You are viewing a plain text version of this content. The canonical link for it is here.
Posted to commits@mxnet.apache.org by jx...@apache.org on 2017/12/01 18:47:32 UTC
[incubator-mxnet] branch master updated: fix race when temp space
is used in copy & fix instance overwrite in g2c (#8867)
This is an automated email from the ASF dual-hosted git repository.
jxie pushed a commit to branch master
in repository https://gitbox.apache.org/repos/asf/incubator-mxnet.git
The following commit(s) were added to refs/heads/master by this push:
new d7da05b fix race when temp space is used in copy & fix instance overwrite in g2c (#8867)
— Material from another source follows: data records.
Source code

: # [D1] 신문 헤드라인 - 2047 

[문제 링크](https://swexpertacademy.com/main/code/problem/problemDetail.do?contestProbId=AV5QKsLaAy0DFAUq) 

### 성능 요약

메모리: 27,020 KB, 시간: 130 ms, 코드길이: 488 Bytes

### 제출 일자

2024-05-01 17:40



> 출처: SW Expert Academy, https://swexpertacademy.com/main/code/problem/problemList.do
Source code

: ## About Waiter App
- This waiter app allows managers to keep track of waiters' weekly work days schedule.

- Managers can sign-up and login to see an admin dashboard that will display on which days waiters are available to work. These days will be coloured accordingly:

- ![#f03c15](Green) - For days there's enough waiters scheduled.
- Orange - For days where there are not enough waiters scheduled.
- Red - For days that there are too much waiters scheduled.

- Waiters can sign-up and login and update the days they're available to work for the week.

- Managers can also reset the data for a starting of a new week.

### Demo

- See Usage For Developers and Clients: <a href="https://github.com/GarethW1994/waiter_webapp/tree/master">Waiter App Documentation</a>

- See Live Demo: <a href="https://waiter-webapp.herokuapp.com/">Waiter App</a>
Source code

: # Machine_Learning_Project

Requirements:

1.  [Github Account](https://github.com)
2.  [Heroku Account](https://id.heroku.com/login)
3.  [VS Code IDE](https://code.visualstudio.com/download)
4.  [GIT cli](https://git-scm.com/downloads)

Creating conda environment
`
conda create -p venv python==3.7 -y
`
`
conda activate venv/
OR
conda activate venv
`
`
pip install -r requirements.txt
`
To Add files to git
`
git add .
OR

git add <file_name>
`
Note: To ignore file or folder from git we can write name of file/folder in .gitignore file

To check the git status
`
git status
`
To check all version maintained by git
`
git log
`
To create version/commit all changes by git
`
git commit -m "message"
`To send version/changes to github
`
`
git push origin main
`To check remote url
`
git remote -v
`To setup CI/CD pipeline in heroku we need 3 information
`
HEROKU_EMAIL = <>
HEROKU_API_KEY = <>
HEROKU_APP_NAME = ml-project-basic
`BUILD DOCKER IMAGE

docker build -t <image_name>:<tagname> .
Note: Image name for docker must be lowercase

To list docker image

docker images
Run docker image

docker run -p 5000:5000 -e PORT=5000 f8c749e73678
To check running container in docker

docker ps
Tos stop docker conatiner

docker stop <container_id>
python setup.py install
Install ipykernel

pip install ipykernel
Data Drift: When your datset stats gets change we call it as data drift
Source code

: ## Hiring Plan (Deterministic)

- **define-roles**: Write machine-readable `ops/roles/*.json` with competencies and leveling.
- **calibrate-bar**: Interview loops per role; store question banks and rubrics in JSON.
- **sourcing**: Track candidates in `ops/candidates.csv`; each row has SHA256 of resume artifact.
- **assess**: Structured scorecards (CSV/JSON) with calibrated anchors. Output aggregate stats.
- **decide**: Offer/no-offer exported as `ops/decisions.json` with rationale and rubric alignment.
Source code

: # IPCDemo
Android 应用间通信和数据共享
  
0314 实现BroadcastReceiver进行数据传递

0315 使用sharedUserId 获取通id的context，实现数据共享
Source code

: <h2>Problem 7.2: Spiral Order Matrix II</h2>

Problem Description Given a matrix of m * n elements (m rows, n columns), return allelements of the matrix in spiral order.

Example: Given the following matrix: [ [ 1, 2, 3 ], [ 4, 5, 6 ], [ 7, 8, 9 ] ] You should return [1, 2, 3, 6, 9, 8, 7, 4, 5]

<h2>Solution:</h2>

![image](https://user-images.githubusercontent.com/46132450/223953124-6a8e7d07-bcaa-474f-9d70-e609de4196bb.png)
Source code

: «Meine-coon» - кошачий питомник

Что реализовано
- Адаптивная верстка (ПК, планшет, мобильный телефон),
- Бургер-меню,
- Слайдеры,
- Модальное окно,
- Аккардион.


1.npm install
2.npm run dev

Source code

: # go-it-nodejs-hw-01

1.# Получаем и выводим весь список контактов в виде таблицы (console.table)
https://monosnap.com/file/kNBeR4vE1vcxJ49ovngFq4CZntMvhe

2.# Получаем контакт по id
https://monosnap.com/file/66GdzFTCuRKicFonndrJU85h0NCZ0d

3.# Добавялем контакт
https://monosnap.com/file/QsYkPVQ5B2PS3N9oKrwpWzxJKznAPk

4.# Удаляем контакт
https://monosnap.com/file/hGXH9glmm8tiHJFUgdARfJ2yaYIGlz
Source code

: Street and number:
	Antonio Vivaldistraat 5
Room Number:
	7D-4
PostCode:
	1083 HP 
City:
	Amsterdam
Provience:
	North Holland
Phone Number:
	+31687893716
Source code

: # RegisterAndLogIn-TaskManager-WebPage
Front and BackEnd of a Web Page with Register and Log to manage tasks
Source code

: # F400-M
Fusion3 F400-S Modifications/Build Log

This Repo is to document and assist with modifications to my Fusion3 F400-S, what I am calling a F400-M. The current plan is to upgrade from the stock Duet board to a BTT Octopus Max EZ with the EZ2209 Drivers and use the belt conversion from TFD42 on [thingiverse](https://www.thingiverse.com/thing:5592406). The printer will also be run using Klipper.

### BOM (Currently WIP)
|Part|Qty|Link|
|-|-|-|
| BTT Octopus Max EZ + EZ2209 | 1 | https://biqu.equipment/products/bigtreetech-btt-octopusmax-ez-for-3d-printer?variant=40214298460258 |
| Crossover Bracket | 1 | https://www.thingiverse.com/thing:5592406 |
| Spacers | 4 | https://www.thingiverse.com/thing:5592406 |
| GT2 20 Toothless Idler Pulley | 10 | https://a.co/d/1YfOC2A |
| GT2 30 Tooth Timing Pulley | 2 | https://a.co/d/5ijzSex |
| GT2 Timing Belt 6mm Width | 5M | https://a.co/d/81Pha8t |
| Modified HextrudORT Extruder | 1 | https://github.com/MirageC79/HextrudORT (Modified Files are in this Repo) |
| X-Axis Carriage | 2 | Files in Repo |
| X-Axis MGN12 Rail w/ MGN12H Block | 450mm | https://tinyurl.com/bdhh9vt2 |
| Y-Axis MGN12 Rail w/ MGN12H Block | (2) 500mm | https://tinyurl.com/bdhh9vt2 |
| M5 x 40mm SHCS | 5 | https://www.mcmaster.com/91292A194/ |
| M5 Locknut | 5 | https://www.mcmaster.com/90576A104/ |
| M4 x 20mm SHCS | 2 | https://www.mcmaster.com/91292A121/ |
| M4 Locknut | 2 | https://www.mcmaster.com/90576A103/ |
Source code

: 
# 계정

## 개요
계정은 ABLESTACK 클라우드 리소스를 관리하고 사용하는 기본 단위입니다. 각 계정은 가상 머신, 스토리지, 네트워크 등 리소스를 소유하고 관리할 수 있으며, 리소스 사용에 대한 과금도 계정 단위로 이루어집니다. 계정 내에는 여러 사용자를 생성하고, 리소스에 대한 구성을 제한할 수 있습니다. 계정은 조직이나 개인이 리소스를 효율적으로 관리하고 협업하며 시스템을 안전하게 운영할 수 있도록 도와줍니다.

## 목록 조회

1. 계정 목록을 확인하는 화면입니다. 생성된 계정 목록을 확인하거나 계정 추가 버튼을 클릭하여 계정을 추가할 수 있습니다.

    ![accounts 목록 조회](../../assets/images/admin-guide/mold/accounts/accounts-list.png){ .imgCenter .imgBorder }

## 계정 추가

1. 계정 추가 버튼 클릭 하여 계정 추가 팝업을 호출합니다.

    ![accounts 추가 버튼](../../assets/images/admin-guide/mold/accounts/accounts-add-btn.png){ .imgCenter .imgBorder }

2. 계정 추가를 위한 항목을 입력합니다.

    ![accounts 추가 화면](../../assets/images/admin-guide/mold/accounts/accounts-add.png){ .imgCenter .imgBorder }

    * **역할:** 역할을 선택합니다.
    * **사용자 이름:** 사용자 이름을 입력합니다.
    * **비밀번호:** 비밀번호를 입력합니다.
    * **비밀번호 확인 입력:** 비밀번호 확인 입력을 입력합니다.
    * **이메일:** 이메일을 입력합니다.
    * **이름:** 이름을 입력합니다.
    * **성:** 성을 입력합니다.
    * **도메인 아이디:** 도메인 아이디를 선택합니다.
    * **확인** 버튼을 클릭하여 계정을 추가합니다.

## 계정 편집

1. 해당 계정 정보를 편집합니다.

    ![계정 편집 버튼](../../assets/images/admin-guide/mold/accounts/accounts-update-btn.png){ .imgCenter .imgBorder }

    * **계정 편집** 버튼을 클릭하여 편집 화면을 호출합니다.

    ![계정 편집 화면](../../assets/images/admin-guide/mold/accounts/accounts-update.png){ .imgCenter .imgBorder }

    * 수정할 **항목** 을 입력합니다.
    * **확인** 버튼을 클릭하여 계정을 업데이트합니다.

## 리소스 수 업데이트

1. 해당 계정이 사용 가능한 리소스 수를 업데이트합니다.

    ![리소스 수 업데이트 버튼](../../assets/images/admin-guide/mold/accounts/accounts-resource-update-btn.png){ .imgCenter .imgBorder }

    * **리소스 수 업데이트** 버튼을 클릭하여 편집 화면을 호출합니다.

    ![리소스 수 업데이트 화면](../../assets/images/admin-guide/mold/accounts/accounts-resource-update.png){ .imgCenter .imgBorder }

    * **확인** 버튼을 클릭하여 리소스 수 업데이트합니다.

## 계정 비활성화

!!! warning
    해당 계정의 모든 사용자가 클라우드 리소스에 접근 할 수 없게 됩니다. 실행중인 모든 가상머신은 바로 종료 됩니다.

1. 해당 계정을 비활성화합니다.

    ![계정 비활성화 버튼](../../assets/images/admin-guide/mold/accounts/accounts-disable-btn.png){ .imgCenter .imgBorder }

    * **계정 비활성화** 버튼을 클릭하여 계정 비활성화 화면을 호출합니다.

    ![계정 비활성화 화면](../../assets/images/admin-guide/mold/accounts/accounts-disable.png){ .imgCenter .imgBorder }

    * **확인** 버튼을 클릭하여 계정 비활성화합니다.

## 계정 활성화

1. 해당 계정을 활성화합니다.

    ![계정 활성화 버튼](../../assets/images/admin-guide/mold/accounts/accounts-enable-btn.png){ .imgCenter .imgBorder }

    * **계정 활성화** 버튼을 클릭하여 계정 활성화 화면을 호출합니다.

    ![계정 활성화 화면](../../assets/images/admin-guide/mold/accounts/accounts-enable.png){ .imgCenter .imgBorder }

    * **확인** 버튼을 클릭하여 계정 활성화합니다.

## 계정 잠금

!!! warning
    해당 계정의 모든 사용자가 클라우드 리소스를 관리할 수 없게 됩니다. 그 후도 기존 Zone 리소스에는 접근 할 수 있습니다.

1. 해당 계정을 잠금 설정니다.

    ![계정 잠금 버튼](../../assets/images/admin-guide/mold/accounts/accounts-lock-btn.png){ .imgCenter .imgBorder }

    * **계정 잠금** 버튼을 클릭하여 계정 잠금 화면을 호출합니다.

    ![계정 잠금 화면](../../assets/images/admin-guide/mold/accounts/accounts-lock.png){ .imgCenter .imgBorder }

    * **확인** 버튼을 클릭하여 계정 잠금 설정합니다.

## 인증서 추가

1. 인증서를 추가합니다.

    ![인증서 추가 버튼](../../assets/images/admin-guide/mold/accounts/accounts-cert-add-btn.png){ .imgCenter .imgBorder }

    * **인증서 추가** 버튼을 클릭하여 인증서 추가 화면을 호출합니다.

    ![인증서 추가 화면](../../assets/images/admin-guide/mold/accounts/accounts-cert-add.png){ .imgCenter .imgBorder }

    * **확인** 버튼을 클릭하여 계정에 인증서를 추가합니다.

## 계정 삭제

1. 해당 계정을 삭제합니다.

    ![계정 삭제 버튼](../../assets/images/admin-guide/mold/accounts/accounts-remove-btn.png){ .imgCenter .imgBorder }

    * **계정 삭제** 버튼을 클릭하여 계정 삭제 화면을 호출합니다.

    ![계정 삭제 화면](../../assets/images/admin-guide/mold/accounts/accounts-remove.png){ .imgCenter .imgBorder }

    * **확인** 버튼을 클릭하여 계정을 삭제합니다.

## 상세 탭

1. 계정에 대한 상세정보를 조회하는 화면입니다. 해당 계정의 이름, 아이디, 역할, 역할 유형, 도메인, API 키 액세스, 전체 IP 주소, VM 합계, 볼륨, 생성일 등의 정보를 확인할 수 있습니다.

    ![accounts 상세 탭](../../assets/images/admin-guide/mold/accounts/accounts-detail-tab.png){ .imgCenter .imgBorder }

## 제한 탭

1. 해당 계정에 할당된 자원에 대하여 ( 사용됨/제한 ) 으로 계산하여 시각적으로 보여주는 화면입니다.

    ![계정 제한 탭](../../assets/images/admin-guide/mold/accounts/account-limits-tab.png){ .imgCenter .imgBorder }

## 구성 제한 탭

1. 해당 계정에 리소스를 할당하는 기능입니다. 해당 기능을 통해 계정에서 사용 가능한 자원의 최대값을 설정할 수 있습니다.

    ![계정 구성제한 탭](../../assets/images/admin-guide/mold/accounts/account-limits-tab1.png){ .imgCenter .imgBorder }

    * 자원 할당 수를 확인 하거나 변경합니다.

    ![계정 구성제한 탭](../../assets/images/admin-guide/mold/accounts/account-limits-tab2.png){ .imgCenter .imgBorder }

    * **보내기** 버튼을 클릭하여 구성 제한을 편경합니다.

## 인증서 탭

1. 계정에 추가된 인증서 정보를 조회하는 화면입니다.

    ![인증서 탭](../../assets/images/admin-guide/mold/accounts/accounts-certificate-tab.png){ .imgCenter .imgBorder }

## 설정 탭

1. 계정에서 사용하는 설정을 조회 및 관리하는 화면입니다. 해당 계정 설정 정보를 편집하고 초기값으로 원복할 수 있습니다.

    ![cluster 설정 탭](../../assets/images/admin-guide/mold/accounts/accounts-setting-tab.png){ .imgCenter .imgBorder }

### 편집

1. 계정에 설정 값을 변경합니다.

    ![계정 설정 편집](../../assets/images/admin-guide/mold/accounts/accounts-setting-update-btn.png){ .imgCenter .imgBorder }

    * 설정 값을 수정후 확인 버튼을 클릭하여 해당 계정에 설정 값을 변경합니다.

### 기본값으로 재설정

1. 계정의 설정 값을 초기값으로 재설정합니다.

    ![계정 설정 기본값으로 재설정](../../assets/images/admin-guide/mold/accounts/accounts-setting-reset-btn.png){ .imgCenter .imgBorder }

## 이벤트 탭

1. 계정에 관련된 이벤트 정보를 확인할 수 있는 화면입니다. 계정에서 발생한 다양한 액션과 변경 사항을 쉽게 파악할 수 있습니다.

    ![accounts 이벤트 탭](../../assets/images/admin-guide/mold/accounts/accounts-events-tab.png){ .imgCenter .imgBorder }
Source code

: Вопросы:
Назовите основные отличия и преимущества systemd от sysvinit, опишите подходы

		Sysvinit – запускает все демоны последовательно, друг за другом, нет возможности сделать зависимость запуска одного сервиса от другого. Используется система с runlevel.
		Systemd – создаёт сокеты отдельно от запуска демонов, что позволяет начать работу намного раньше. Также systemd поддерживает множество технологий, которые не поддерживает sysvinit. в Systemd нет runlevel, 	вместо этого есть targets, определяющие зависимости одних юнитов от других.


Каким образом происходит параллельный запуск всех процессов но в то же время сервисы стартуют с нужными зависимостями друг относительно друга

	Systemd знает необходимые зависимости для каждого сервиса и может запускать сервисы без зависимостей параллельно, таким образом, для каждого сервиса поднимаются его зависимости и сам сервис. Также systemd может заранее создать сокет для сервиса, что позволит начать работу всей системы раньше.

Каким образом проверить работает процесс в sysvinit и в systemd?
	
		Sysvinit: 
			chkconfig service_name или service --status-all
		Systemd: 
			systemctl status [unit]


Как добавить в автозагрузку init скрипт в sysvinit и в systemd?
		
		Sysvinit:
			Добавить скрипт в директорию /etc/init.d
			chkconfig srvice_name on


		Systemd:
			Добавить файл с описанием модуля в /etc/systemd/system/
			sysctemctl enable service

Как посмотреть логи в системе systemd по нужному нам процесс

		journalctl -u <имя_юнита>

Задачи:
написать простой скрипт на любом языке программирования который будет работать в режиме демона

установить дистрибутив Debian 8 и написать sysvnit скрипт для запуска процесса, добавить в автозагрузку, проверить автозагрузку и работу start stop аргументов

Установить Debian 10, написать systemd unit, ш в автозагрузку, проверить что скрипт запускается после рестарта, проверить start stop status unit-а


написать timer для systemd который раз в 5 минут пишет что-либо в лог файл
d7da05b is described below
commit d7da05b61adc9e4aba3e9995809b0d06965ae3bb
Author: Ziyue Huang <zy...@gmail.com>
AuthorDate: Sat Dec 2 02:47:22 2017 +0800
fix race when temp space is used in copy & fix instance overwrite in g2c (#8867)
* fix race when temp space is used in copy
* fix instance overwrite in g2c
* example of g2c
* address comments
---
.../{matrix_fact_parallel_model.py => model.py} | 0
...ix_factorization_model_parallel.py => train.py} | 2 +-
python/mxnet/module/executor_group.py | 2 +-
src/ndarray/ndarray.cc | 59 +++++++++++++---------
tests/python/gpu/test_operator_gpu.py | 2 +-
tests/python/unittest/test_module.py | 11 ++--
6 files changed, 45 insertions(+), 31 deletions(-)
diff --git a/example/model-parallel/matrix_factorization/matrix_fact_parallel_model.py b/example/model-parallel/matrix_factorization/model.py
similarity index 100%
rename from example/model-parallel/matrix_factorization/matrix_fact_parallel_model.py
rename to example/model-parallel/matrix_factorization/model.py
diff --git a/example/model-parallel/matrix_factorization/matrix_factorization_model_parallel.py b/example/model-parallel/matrix_factorization/train.py
similarity index 97%
rename from example/model-parallel/matrix_factorization/matrix_factorization_model_parallel.py
rename to example/model-parallel/matrix_factorization/train.py
index ab607f1..7a2073b 100644
--- a/example/model-parallel/matrix_factorization/matrix_factorization_model_parallel.py
+++ b/example/model-parallel/matrix_factorization/train.py
@@ -76,7 +76,7 @@ if __name__ == '__main__':
# construct the module
# map the ctx_group attribute to the context assignment
- group2ctxs={'dev1':mx.cpu(), 'dev2':[mx.gpu(i) for i in range(num_gpus)]}
+ group2ctxs={'dev1':[mx.cpu()]*num_gpus, 'dev2':[mx.gpu(i) for i in range(num_gpus)]}
mod = mx.module.Module(symbol=net, context=[mx.cpu()]*num_gpus, data_names=['user', 'item'],
label_names=['score'], group2ctxs=group2ctxs)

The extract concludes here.